- About this task -
The answer should consist of each line below that contains the word "Some".

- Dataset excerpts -
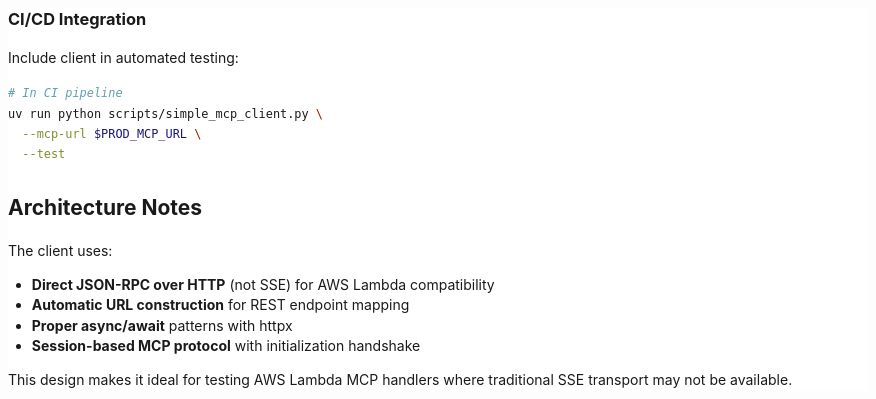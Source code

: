 ### CI/CD Integration

Include client in automated testing:

```bash
# In CI pipeline
uv run python scripts/simple_mcp_client.py \
  --mcp-url $PROD_MCP_URL \
  --test
```

## Architecture Notes

The client uses:
- **Direct JSON-RPC over HTTP** (not SSE) for AWS Lambda compatibility
- **Automatic URL construction** for REST endpoint mapping
- **Proper async/await** patterns with httpx
- **Session-based MCP protocol** with initialization handshake

This design makes it ideal for testing AWS Lambda MCP handlers where traditional SSE transport may not be available.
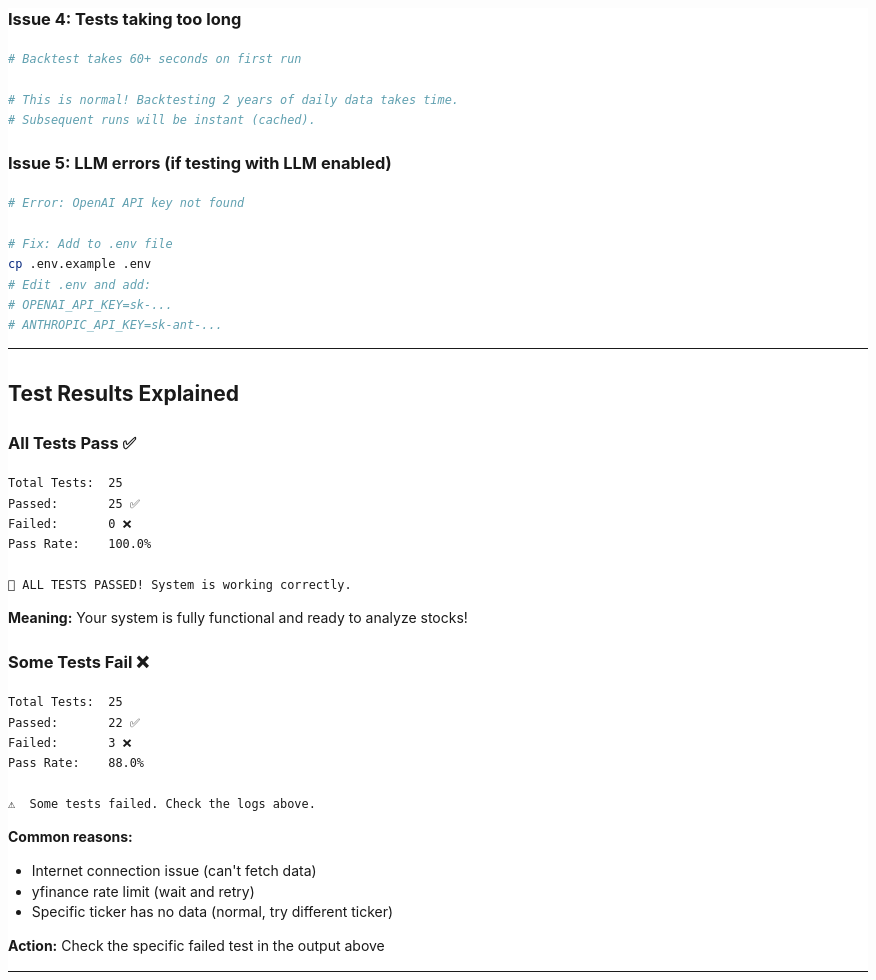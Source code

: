 ### Issue 4: Tests taking too long
```bash
# Backtest takes 60+ seconds on first run

# This is normal! Backtesting 2 years of daily data takes time.
# Subsequent runs will be instant (cached).
```

### Issue 5: LLM errors (if testing with LLM enabled)
```bash
# Error: OpenAI API key not found

# Fix: Add to .env file
cp .env.example .env
# Edit .env and add:
# OPENAI_API_KEY=sk-...
# ANTHROPIC_API_KEY=sk-ant-...
```

---

## Test Results Explained

### All Tests Pass ✅
```
Total Tests:  25
Passed:       25 ✅
Failed:       0 ❌
Pass Rate:    100.0%

🎉 ALL TESTS PASSED! System is working correctly.
```

**Meaning:** Your system is fully functional and ready to analyze stocks!

### Some Tests Fail ❌
```
Total Tests:  25
Passed:       22 ✅
Failed:       3 ❌
Pass Rate:    88.0%

⚠️  Some tests failed. Check the logs above.
```

**Common reasons:**
- Internet connection issue (can't fetch data)
- yfinance rate limit (wait and retry)
- Specific ticker has no data (normal, try different ticker)

**Action:** Check the specific failed test in the output above

---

- Answer box -
### Some Tests Fail ❌
⚠️  Some tests failed. Check the logs above.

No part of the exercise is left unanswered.